Discovery of novel biomarkers and phenotypes by semantic technologies
- Equal contributors
1 InfoCodex AG, Semantic Technologies, Bahnhofstrasse 50, Buchs (SG), CH-9470, Switzerland
2 Merck Research Laboratories, 126 East Lincoln Avenue, Rahway, NJ 07065, USA
3 Thomson Reuters, 5901 Priestly Drive, STE 200, Carlsbad, CA, 92008, USA
BMC Bioinformatics 2013, 14:51 doi:10.1186/1471-2105-14-51Published: 13 February 2013
Biomarkers and target-specific phenotypes are important to targeted drug design and individualized medicine, thus constituting an important aspect of modern pharmaceutical research and development. More and more, the discovery of relevant biomarkers is aided by in silico techniques based on applying data mining and computational chemistry on large molecular databases. However, there is an even larger source of valuable information available that can potentially be tapped for such discoveries: repositories constituted by research documents.

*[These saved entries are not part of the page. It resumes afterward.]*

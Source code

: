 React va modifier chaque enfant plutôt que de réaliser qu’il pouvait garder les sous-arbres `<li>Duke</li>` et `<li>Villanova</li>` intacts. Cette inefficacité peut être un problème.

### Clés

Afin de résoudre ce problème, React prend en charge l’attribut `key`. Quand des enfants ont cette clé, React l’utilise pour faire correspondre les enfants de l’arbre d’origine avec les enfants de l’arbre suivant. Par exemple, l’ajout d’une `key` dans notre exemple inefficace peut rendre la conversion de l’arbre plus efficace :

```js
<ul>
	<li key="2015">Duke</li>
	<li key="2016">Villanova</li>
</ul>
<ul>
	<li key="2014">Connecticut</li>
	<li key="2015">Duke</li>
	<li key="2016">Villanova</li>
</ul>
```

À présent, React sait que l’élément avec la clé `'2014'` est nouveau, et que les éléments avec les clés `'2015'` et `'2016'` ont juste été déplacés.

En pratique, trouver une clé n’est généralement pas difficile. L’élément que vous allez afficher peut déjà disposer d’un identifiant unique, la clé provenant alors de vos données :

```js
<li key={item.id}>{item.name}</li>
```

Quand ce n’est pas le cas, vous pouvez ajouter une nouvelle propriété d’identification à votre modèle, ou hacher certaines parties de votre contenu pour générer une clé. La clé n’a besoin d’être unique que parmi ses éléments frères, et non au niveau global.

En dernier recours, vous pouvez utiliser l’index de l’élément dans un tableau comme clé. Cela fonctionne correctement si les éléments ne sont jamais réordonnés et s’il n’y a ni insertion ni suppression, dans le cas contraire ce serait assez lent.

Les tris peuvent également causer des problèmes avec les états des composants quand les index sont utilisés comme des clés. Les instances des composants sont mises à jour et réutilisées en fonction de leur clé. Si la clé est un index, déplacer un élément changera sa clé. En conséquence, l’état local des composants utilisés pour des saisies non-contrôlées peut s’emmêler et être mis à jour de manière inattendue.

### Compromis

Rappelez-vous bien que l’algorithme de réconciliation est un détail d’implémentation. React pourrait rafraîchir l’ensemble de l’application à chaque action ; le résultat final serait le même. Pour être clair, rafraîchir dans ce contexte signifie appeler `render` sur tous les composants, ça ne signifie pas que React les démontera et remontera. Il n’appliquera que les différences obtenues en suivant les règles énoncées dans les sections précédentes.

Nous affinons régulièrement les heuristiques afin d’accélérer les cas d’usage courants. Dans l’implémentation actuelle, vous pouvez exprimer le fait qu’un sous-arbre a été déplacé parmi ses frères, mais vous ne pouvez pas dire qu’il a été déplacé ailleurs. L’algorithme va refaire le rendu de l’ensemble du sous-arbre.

This paper reports on a pilot experiment to discover potential novel biomarkers and phenotypes for diabetes and obesity by self-organized text mining of about 120,000 PubMed abstracts, public clinical trial summaries, and internal Merck research documents. These documents were directly analyzed by the InfoCodex semantic engine, without prior human manipulations such as parsing. Recall and precision against established, but different benchmarks lie in ranges up to 30% and 50% respectively. Retrieval of known entities missed by other traditional approaches could be demonstrated. Finally, the InfoCodex semantic engine was shown to discover new diabetes and obesity biomarkers and phenotypes. Amongst these were many interesting candidates with a high potential, although noticeable noise (uninteresting or obvious terms) was generated.
The reported approach of employing autonomous self-organising semantic engines to aid biomarker discovery, supplemented by appropriate manual curation processes, shows promise and has potential to impact, conservatively, a faster alternative to vocabulary processes dependent on humans having to read and analyze all the texts. More optimistically, it could impact pharmaceutical research, for example to shorten time-to-market of novel drugs, or speed up early recognition of dead ends and adverse reactions.